[[ EXTRACTED DATA, beginning ]]

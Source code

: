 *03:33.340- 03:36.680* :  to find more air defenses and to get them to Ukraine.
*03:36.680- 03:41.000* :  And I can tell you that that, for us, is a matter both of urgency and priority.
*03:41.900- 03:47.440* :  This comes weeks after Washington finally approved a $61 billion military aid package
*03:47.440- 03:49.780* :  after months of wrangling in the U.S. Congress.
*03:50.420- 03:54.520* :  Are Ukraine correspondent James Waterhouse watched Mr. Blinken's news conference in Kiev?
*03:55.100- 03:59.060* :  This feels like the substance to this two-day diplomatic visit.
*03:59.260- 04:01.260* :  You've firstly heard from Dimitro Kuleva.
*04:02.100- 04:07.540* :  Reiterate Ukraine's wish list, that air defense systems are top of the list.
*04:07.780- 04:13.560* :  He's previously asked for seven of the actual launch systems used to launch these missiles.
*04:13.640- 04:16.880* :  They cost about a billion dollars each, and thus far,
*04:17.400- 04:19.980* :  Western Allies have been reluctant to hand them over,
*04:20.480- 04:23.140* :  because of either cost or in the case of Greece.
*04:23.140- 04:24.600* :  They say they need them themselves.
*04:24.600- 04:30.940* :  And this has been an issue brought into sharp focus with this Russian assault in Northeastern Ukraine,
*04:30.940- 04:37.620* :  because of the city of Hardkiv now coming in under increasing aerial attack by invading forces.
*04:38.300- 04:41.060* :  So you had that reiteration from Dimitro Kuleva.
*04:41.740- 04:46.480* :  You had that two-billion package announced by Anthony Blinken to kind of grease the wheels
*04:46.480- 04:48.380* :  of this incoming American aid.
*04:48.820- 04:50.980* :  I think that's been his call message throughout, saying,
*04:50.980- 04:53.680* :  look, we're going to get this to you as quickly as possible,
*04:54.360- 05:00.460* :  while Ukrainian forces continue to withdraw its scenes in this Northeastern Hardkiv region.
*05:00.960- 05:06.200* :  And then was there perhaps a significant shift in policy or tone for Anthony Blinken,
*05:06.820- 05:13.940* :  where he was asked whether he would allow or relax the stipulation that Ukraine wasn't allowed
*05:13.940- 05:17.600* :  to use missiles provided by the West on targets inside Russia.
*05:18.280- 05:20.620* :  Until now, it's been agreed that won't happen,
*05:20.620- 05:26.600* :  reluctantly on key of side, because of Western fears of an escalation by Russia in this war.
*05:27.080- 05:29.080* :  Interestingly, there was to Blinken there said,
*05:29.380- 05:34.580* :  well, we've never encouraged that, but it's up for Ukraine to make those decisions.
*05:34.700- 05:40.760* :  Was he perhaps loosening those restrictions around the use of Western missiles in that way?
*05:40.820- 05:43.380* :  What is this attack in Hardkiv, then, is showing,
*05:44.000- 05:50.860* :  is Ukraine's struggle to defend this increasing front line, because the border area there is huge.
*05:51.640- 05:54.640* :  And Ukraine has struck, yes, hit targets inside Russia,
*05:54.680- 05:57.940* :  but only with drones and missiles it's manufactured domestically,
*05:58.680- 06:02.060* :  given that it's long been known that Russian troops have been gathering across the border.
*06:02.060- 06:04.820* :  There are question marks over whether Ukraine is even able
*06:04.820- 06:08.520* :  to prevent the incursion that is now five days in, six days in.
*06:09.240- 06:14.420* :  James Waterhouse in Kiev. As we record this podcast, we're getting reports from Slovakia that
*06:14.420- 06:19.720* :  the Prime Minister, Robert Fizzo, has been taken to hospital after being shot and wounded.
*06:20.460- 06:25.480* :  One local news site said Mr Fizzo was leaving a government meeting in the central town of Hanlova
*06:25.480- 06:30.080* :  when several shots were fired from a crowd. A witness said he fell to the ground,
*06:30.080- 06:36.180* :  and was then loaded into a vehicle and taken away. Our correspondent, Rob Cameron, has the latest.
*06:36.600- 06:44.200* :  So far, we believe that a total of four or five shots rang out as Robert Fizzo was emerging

[[ EXTRACTED DATA, end ]]

PROBLEM TO SOLVE
Find and copy each line above that includes the string "shots".

OUTPUT OF THE EXERCISE
*06:25.480- 06:30.080* :  when several shots were fired from a crowd. A witness said he fell to the ground,
*06:36.600- 06:44.200* :  So far, we believe that a total of four or five shots rang out as Robert Fizzo was emerging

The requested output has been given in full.